I think the real problem is there are too many non games in yugioh. Especially if you're playing with a worse deck. Getting hand trapped 3 times and then one card combo game doesn't make you want to play again.
I think that's what people mean by competitive. Games where it actually feels like you got to play.
Where is my budget meta deck? My budget Tenpai deck was killed
A problem is also the meta of the game in MD. Many mid tier players want diversity in gameplay and even chances. Momentarly it is just like the DC where you either play against Tenpai or against decks which simply put a board up which to difficult to beat because white forest centurion and snake eyes put up 6 interactions and every deck over platin is exactly this deck.

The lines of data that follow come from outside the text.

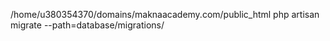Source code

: /home/u380354370/domains/maknaacademy.com/public_html
php artisan migrate --path=database/migrations/
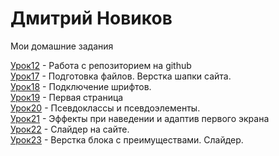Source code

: # Дмитрий Новиков
Мои домашние задания

[Урок12](https://novigatordima.github.io/lesson_12/ "Домашняя работа. Урок 12") - Работа с репозиторием на github  
[Урок17](https://NovigatorDima.github.io/Lesson_17/ "Домашняя работа. Урок 17") - Подготовка файлов. Верстка шапки сайта.  
[Урок18](https://NovigatorDima.github.io/lesson_18/ "Домашняя работа. Урок 18") - Подключение шрифтов.  
[Урок19](https://NovigatorDima.github.io/lesson_19/ "Домашняя работа. Урок 19") - Первая страница  
[Урок20](https://NovigatorDima.github.io/lesson_20/ "Домашняя работа. Урок 20") - Псевдоклассы и псевдоэлементы.  
[Урок21](https://NovigatorDima.github.io/lesson_21/ "Домашняя работа. Урок 21") - Эффекты при наведении и адаптив первого экрана  
[Урок22](https://NovigatorDima.github.io/lesson_22/ "Домашняя работа. Урок 22") - Слайдер на сайте.  
[Урок23](https://NovigatorDima.github.io/lesson_23/ "Домашняя работа. Урок 23") - Верстка блока с преимуществами. Слайдер.
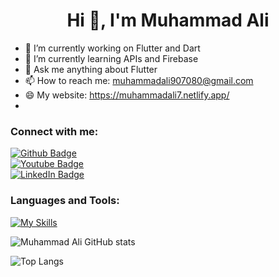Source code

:  <h1 align="center">Hi 👋, I'm Muhammad Ali</h1>

- 🔭 I’m currently working on Flutter and Dart
- 🌱 I’m currently learning APIs and Firebase 
- 💬 Ask me anything about Flutter 
- 📫 How to reach me: muhammadali907080@gmail.com
- 😄 My website: https://muhammadali7.netlify.app/
- 
  
### Connect with me:
<div id="badges">
  <a href="https://github.com/MuhammadAligithub7">
    <img src="https://img.shields.io/badge/GitHub-181717.svg?style=for-the-badge&logo=GitHub&logoColor=white" alt="Github Badge"/>
  </a>
  <br>
  <a href="https://www.youtube.com/channel/UCaN7winDRxYxvP1sgr25wbw">
    <img src="https://img.shields.io/badge/YouTube-red?style=for-the-badge&logo=youtube&logoColor=white" alt="Youtube Badge"/>
  </a>
    <br>
   <a href="https://linkedin.com/in/mali9">
    <img src="https://img.shields.io/badge/LinkedIn-0077B5?style=for-the-badge&logo=linkedin&logoColor=white" alt="LinkedIn Badge"/>     	
  </a>
</div>

### Languages and Tools:
[![My Skills](https://skillicons.dev/icons?i=flutter,dart,firebase,github,git,postman,figma,xd&perline=5)](https://skillicons.dev)

![Muhammad Ali GitHub stats](https://github-readme-stats.vercel.app/api?username=MuhammadAligithub7&show_icons=true&theme=dark)

![Top Langs](https://github-readme-stats.vercel.app/api/top-langs/?username=MuhammadAligithub7&theme=dark)


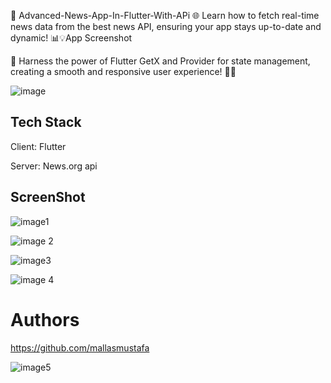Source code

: 📰 Advanced-News-App-In-Flutter-With-APi
🌐 Learn how to fetch real-time news data from the best news API, ensuring your app stays up-to-date and dynamic! 📊💡App Screenshot

🚀 Harness the power of Flutter GetX and Provider for state management, creating a smooth and responsive user experience! 🔄🌈

![image](https://github.com/mallasmustafa/Advanced-News-App-In-Flutter-With-APi/assets/114737218/83491965-aea2-4573-9545-8573cc4abc6b)

## Tech Stack
Client: Flutter

Server: News.org api

## ScreenShot

![image1](https://github.com/mallasmustafa/Advanced-News-App-In-Flutter-With-APi/assets/114737218/6564cbd9-b673-4db2-8121-56becb6b689c)

![image 2](https://github.com/mallasmustafa/Advanced-News-App-In-Flutter-With-APi/assets/114737218/fcc8adce-51a0-4cd6-af83-b93fd177cff6)

![image3](https://github.com/mallasmustafa/Advanced-News-App-In-Flutter-With-APi/assets/114737218/01662193-a678-4af1-be98-1cb00b23e584)

![image 4](https://github.com/mallasmustafa/Advanced-News-App-In-Flutter-With-APi/assets/114737218/3595a109-db16-4557-bc06-ed3db63de1a5)

# Authors
https://github.com/mallasmustafa

![image5](https://github.com/mallasmustafa/Advanced-News-App-In-Flutter-With-APi/assets/114737218/57aefdd4-c0c5-49f6-80b9-1858723571de)




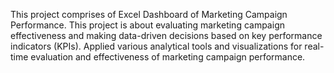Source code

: This project comprises of Excel Dashboard of Marketing Campaign Performance.
This project is about evaluating marketing campaign effectiveness and making data-driven decisions based on key performance indicators (KPIs).
Applied various analytical tools and visualizations for real-time evaluation and effectiveness of marketing campaign performance.
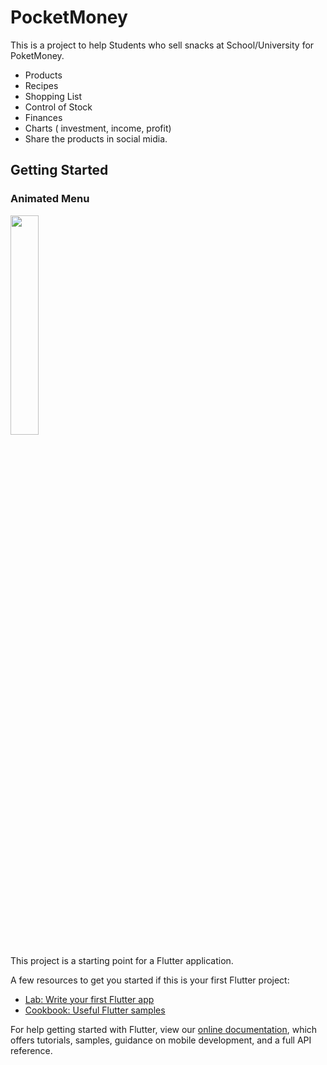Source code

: # PocketMoney

This is a project to help Students who sell snacks at School/University for PoketMoney.
- Products
- Recipes
- Shopping List
- Control of Stock
- Finances
- Charts ( investment, income, profit)
- Share the products in social midia.
## Getting Started

### Animated Menu
<img src="https://github.com/ETNINJA/Poket_Money/blob/master/animatedMenu.png" width="30%" height="30%">

This project is a starting point for a Flutter application.

A few resources to get you started if this is your first Flutter project:

- [Lab: Write your first Flutter app](https://flutter.dev/docs/get-started/codelab)
- [Cookbook: Useful Flutter samples](https://flutter.dev/docs/cookbook)

For help getting started with Flutter, view our
[online documentation](https://flutter.dev/docs), which offers tutorials,
samples, guidance on mobile development, and a full API reference.
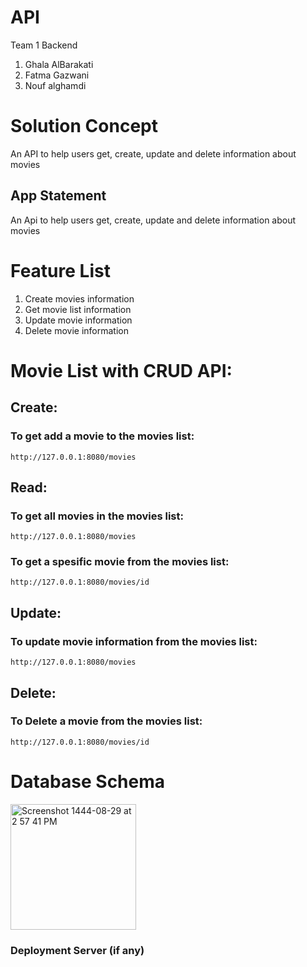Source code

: # API
Team 1 Backend
1. Ghala AlBarakati
2. Fatma Gazwani
3. Nouf alghamdi

# Solution Concept

An API to help users get, create, update and delete information about movies

## App Statement

An Api to help users get, create, update and delete information about movies

# Feature List

1. Create movies information
2. Get movie list information
2. Update movie information
4. Delete movie information


# Movie List with CRUD API:

## Create:
### To get add a movie to the movies list:
    http://127.0.0.1:8080/movies


## Read:

### To get all movies in the movies list:
    http://127.0.0.1:8080/movies
 
 
### To get a spesific movie from the movies list:
    http://127.0.0.1:8080/movies/id
  
  
## Update:

### To update movie information from the movies list:
    http://127.0.0.1:8080/movies
   
  
## Delete:
    
 ###  To Delete a movie from the movies list:
    http://127.0.0.1:8080/movies/id

  


# Database Schema

<img width="201" alt="Screenshot 1444-08-29 at 2 57 41 PM" src="https://user-images.githubusercontent.com/115143290/226599834-175b24ab-62a2-4385-9eb0-b8b8ddbffd09.png">



### Deployment Server (if any)

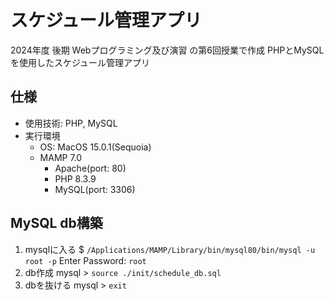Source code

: # スケジュール管理アプリ
2024年度 後期 Webプログラミング及び演習 の第6回授業で作成
PHPとMySQLを使用したスケジュール管理アプリ

## 仕様
- 使用技術: PHP, MySQL
- 実行環境
    - OS: MacOS 15.0.1(Sequoia)
    - MAMP 7.0
        - Apache(port: 80)
        - PHP 8.3.9
        - MySQL(port: 3306)

## MySQL db構築

1. mysqlに入る
    $ `/Applications/MAMP/Library/bin/mysql80/bin/mysql -u root -p`
    Enter Password: `root`
2. db作成
    mysql > `source ./init/schedule_db.sql`
3. dbを抜ける
    mysql > `exit`
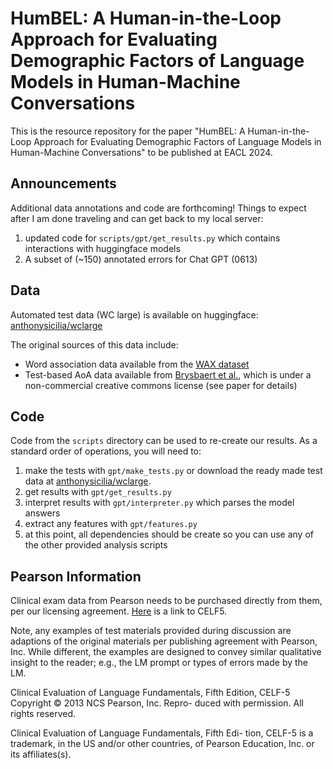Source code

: # HumBEL: A Human-in-the-Loop Approach for Evaluating Demographic Factors of Language Models in Human-Machine Conversations
This is the resource repository for the paper "HumBEL: A Human-in-the-Loop Approach for Evaluating Demographic
Factors of Language Models in Human-Machine Conversations" to be published at EACL 2024.

## Announcements
Additional data annotations and code are forthcoming! Things to expect after I am done traveling and can get back to my local server:
1. updated code for ``scripts/gpt/get_results.py`` which contains interactions with huggingface models
2. A subset of (~150) annotated errors for Chat GPT (0613)

## Data
Automated test data (WC large) is available on huggingface: [anthonysicilia/wclarge](https://huggingface.co/datasets/anthonysicilia/wclarge)

The original sources of this data include:
- Word association data available from the [WAX dataset](https://aclanthology.org/2022.aacl-main.9.pdf)
- Test-based AoA data available from [Brysbaert et al.](https://link.springer.com/article/10.3758/s13428-016-0811-4), which is under a non-commercial creative commons license (see paper for details)

## Code
Code from the ``scripts`` directory can be used to re-create our results. As a standard order of operations, you will need to:
1. make the tests with ``gpt/make_tests.py`` or download the ready made test data at [anthonysicilia/wclarge](https://huggingface.co/datasets/anthonysicilia/wclarge).
2. get results with ``gpt/get_results.py``
3. interpret results with ``gpt/interpreter.py`` which parses the model answers
4. extract any features with ``gpt/features.py``
5. at this point, all dependencies should be create so you can use any of the other provided analysis scripts 


## Pearson Information
Clinical exam data from Pearson needs to be purchased directly from them, per our licensing agreement. [Here](https://www.pearsonassessments.com/store/usassessments/en/Store/Professional-Assessments/Speech-%26-Language/Clinical-Evaluation-of-Language-Fundamentals-%7C-Fifth-Edition/p/100000705.html) is a link to CELF5.

Note, any examples of test materials provided during discussion are adaptions of the original materials per publishing agreement with Pearson, Inc. While different, the examples are designed to convey similar qualitative insight to the reader; e.g., the LM prompt or types of errors made by the LM.

Clinical Evaluation of Language Fundamentals, Fifth Edition, CELF-5 Copyright © 2013 NCS Pearson, Inc. Repro- duced with permission. All rights reserved.

Clinical Evaluation of Language Fundamentals, Fifth Edi- tion, CELF-5 is a trademark, in the US and/or other countries, of Pearson Education, Inc. or its affiliates(s).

And off course we newly got maxx c³ which makes it even more rng heavy.
Diversity certainly varies based on Rank.
Id say with the new maxx c meta we are seeing decks with fewer disruptions but with a heavier focus on building disruption on as few summons as possible. Voiceless voice and Labrynth seem to be getting more popularity. I think its not as RNG heavy as people think, the lab and voiceless decks can beat tenpai much easier now that they have 3 less extenders. But the problem is that it also creates unfun metas that heavily promote floodgates. I have been seeing way more traps like dimension barrier and there can be only one and thats purely because the new maxx c meta basically guarantees that your triple tactics thrust will work and that you will often be going first.
I wouldn't say the meta in MD is a problem. It has been the only format in which decks like centurion, VS, VV (albeit its making a comeback in paper) and some other low tiered decks have had more success or a stronger impression. Now if you mean a pet deck then that's a different story. You either modify it enough to beat the meta or just accept that it can't keep up. Zombie players are a good example of people that despite Konami leaving them to die for years have always found ways to make zombie piles work out.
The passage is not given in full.